Work to be completed: Copy exactly the lines from the beginning of the data down to and including the line holding "score-guided 主タスクで得られた差を", without any pictures.

Data:

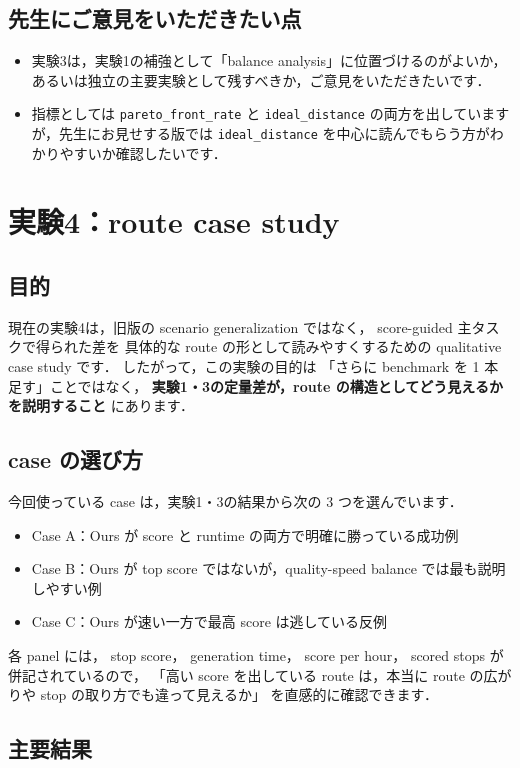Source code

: \documentclass[a4paper,11pt]{article}
\begin{document}
\subsection*{先生にご意見をいただきたい点}
\begin{itemize}
    \item 実験3は，実験1の補強として「balance analysis」に位置づけるのがよいか，あるいは独立の主要実験として残すべきか，ご意見をいただきたいです．
    \item 指標としては \texttt{pareto\_front\_rate} と \texttt{ideal\_distance} の両方を出していますが，先生にお見せする版では \texttt{ideal\_distance} を中心に読んでもらう方がわかりやすいか確認したいです．
\end{itemize}

\clearpage
\section{実験4：route case study}
\subsection*{目的}
現在の実験4は，旧版の scenario generalization ではなく，
score-guided 主タスクで得られた差を
具体的な route の形として読みやすくするための qualitative case study です．
したがって，この実験の目的は
「さらに benchmark を 1 本足す」ことではなく，
\textbf{実験1・3の定量差が，route の構造としてどう見えるかを説明すること}
にあります．

\subsection*{case の選び方}
今回使っている case は，実験1・3の結果から次の 3 つを選んでいます．
\begin{itemize}
    \item Case A：Ours が score と runtime の両方で明確に勝っている成功例
    \item Case B：Ours が top score ではないが，quality-speed balance では最も説明しやすい例
    \item Case C：Ours が速い一方で最高 score は逃している反例
\end{itemize}

各 panel には，
stop score，
generation time，
score per hour，
scored stops が併記されているので，
「高い score を出している route は，本当に route の広がりや stop の取り方でも違って見えるか」
を直感的に確認できます．

\subsection*{主要結果}
\end{document}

Response box:
Source code

: \documentclass[a4paper,11pt]{article}
\begin{document}
\subsection*{先生にご意見をいただきたい点}
\begin{itemize}
    \item 実験3は，実験1の補強として「balance analysis」に位置づけるのがよいか，あるいは独立の主要実験として残すべきか，ご意見をいただきたいです．
    \item 指標としては \texttt{pareto\_front\_rate} と \texttt{ideal\_distance} の両方を出していますが，先生にお見せする版では \texttt{ideal\_distance} を中心に読んでもらう方がわかりやすいか確認したいです．
\end{itemize}

\clearpage
\section{実験4：route case study}
\subsection*{目的}
現在の実験4は，旧版の scenario generalization ではなく，
score-guided 主タスクで得られた差を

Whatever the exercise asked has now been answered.